** Opening INFORMATION SHOWN block **

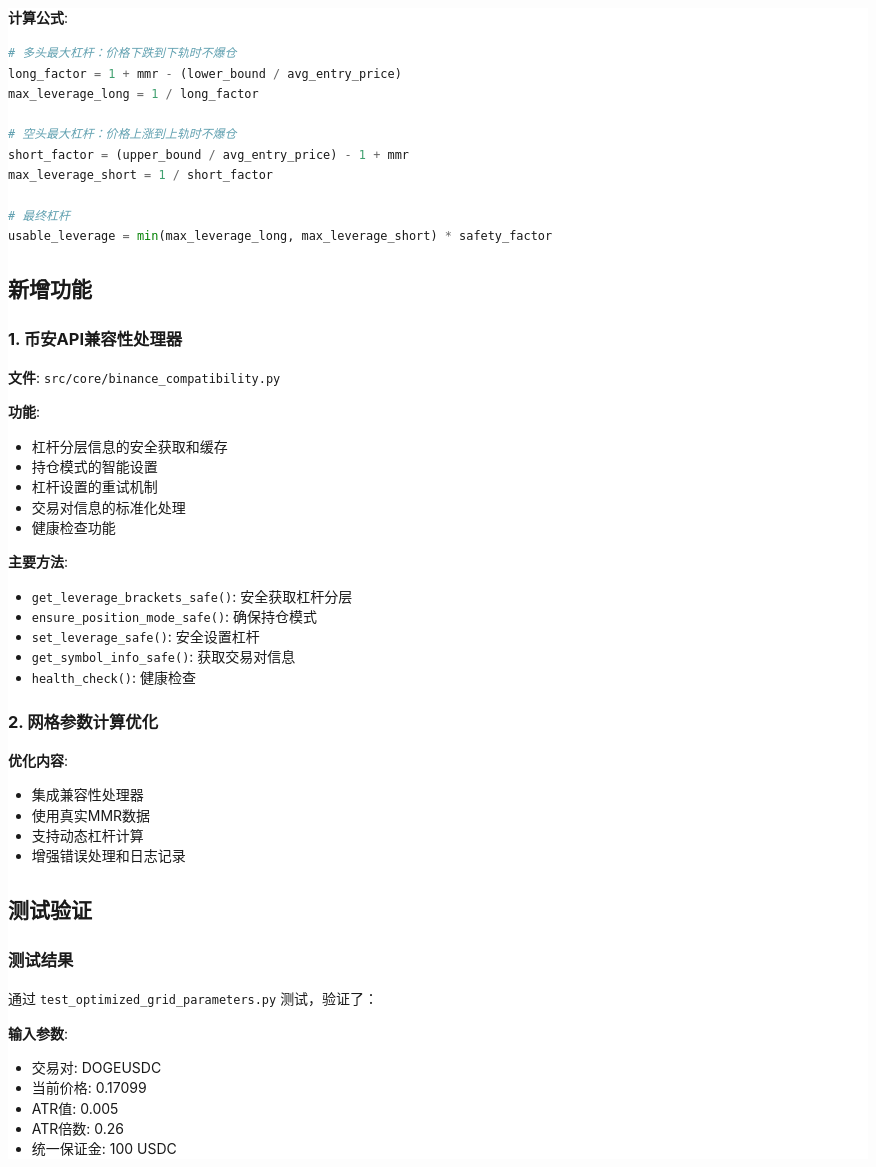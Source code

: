**计算公式**:
```python
# 多头最大杠杆：价格下跌到下轨时不爆仓
long_factor = 1 + mmr - (lower_bound / avg_entry_price)
max_leverage_long = 1 / long_factor

# 空头最大杠杆：价格上涨到上轨时不爆仓
short_factor = (upper_bound / avg_entry_price) - 1 + mmr
max_leverage_short = 1 / short_factor

# 最终杠杆
usable_leverage = min(max_leverage_long, max_leverage_short) * safety_factor
```

## 新增功能

### 1. 币安API兼容性处理器

**文件**: `src/core/binance_compatibility.py`

**功能**:
- 杠杆分层信息的安全获取和缓存
- 持仓模式的智能设置
- 杠杆设置的重试机制
- 交易对信息的标准化处理
- 健康检查功能

**主要方法**:
- `get_leverage_brackets_safe()`: 安全获取杠杆分层
- `ensure_position_mode_safe()`: 确保持仓模式
- `set_leverage_safe()`: 安全设置杠杆
- `get_symbol_info_safe()`: 获取交易对信息
- `health_check()`: 健康检查

### 2. 网格参数计算优化

**优化内容**:
- 集成兼容性处理器
- 使用真实MMR数据
- 支持动态杠杆计算
- 增强错误处理和日志记录

## 测试验证

### 测试结果

通过 `test_optimized_grid_parameters.py` 测试，验证了：

**输入参数**:
- 交易对: DOGEUSDC
- 当前价格: 0.17099
- ATR值: 0.005
- ATR倍数: 0.26
- 统一保证金: 100 USDC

** Closing INFORMATION SHOWN block **

TASK PROMPT: Restate every line above exactly, omitting images.

PROBLEM SOLUTION:
Source code

:**计算公式**:
```python
# 多头最大杠杆：价格下跌到下轨时不爆仓
long_factor = 1 + mmr - (lower_bound / avg_entry_price)
max_leverage_long = 1 / long_factor

# 空头最大杠杆：价格上涨到上轨时不爆仓
short_factor = (upper_bound / avg_entry_price) - 1 + mmr
max_leverage_short = 1 / short_factor

# 最终杠杆
usable_leverage = min(max_leverage_long, max_leverage_short) * safety_factor
```

## 新增功能

### 1. 币安API兼容性处理器

**文件**: `src/core/binance_compatibility.py`

**功能**:
- 杠杆分层信息的安全获取和缓存
- 持仓模式的智能设置
- 杠杆设置的重试机制
- 交易对信息的标准化处理
- 健康检查功能

**主要方法**:
- `get_leverage_brackets_safe()`: 安全获取杠杆分层
- `ensure_position_mode_safe()`: 确保持仓模式
- `set_leverage_safe()`: 安全设置杠杆
- `get_symbol_info_safe()`: 获取交易对信息
- `health_check()`: 健康检查

### 2. 网格参数计算优化

**优化内容**:
- 集成兼容性处理器
- 使用真实MMR数据
- 支持动态杠杆计算
- 增强错误处理和日志记录

## 测试验证

### 测试结果

通过 `test_optimized_grid_parameters.py` 测试，验证了：

**输入参数**:
- 交易对: DOGEUSDC
- 当前价格: 0.17099
- ATR值: 0.005
- ATR倍数: 0.26
- 统一保证金: 100 USDC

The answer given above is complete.